Les Esquisses de la souffrance morale, dont nous avions surtout à parler ici, forment une série de nouvelles, de romans, de drames plus ou moins développés. L’auteur s’y est appliqué à peindre la douleur sous plusieurs faces différentes et dans diverses conditions. Au moyen de ces peintures, il a voulu, non-seulement consoler les malheureux et leur enseigner le courage et la résignation, mais, unissant par un lien philosophique tous ces tableaux de l’intelligence humaine modifiée par la douleur, jeter en même temps quelque lumière sur les effets intimes et orageux de la souffrance morale. Les esquisses qu’il en trace et où tout l’être humain, dans l’état d’affliction, se trouve soigneusement analysé, ressortent ainsi, à proprement parler, du domaine de la psychologie. Avec cet esprit de méthode employé dans la métaphysique, il a cherché à mettre la description des peines de l’âme au niveau d’une science. On s’était occupé de l’homme ; M. Alletz a traité de l’homme malheureux. Il importe donc de bien considérer que c’est vers ce but moral et philosophique qu’ont tendu surtout ses efforts, et se souvenir qu’il n’a point fondé l’espoir du succès sur les combinaisons plus ou moins intéressantes, plus ou moins bizarres de quelques nouvelles. — S’il vous faut à toute force des contes fantastiques, drolatiques, voire même philosophiques, selon que l’entendent les faiseurs, ne prenez point le livre de M. Alletz. Il ne s’agit pas en effet, dans ses Esquisses, d’étranges et merveilleuses aventures, de fables curieusement extravagantes, telles que vous les fabriquent aujourd’hui nos fournisseurs brevetés. Non ; M. Alletz marche dans une toute autre voie : c’est dans un tout autre point de vue qu’il a considéré l’art. C’est une profanation, selon lui, que de le subordonner dans ses principes fondamentaux à l’état passager de la société et à ses goûts capricieux. Il ne cherche donc point à distraire le désœuvrement : il ne veut point exploiter un genre à la mode et spéculer sur les fantaisies du jour ; ce qu’il veut surtout dans ses Esquisses, c’est, il le déclare lui-même, en prêtant une forme animée à quelques vérités utiles, apporter aux malheureux les secours de la morale et de la foi.

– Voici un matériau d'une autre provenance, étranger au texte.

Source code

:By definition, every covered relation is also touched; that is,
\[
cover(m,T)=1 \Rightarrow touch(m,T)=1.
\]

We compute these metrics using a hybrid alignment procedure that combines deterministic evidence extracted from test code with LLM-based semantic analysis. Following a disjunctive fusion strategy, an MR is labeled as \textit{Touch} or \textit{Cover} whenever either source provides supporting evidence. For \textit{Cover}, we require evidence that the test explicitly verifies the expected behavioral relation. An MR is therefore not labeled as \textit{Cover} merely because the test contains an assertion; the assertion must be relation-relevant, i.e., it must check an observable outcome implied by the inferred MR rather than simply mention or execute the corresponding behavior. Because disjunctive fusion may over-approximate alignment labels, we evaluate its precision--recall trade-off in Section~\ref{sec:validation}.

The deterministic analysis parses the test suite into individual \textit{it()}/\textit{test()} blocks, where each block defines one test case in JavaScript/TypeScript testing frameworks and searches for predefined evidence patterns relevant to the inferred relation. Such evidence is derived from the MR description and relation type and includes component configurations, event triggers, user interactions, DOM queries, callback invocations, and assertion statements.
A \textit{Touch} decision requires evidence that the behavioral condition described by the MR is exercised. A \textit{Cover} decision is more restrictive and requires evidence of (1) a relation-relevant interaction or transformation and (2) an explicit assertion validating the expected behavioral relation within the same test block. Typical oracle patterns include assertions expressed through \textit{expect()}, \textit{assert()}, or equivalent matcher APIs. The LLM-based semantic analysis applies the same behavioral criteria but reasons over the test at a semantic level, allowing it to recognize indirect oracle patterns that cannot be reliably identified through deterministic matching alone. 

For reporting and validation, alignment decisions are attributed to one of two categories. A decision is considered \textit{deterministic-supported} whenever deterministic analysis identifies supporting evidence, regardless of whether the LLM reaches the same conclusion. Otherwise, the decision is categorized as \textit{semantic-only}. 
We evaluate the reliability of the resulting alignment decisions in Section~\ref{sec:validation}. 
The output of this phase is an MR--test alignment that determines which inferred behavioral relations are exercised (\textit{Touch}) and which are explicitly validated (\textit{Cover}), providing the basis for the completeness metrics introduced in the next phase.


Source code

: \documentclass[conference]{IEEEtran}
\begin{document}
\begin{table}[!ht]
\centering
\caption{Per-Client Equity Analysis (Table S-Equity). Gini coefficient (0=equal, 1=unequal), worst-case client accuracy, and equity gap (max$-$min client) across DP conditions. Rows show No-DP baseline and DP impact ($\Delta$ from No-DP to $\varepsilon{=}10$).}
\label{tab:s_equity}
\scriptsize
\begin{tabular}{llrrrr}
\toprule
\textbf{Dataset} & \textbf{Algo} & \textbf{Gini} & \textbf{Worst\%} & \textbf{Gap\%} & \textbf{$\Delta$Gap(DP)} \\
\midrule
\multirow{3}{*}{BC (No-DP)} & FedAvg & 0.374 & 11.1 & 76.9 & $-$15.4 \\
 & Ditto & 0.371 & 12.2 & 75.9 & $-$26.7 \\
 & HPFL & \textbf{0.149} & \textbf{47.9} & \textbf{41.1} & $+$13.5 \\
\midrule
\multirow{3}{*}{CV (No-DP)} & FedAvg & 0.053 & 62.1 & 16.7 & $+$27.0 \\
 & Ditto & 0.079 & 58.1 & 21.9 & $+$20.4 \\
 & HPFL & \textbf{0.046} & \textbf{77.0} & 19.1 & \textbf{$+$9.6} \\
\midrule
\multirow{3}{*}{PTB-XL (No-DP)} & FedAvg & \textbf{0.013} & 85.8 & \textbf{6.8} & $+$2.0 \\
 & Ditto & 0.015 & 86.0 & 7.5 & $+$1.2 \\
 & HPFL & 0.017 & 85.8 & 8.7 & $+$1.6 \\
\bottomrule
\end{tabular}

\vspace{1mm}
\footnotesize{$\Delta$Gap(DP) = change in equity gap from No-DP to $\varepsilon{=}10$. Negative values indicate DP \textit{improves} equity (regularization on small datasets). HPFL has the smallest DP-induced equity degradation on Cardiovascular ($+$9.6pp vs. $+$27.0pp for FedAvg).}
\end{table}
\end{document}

Le premier volume des Esquisses de la souffrance morale avait obtenu, en 1829, la première des médailles décernées par l’académie française dans le concours extraordinaire de morale qu’elle avait ouvert. Le livre de M. Alletz se recommande à nos yeux par d’autres titres que ce prix académique ; il avait d’ailleurs assez de mérite pour ne point l’obtenir et surtout pour s’en passer. Quoi qu’il en soit, l’ouvrage n’en a pas moins réussi hors de l’académie et malgré son suffrage. Le public a cette fois encore et avec justice homologué pour M. Alletz le jugement des quarante.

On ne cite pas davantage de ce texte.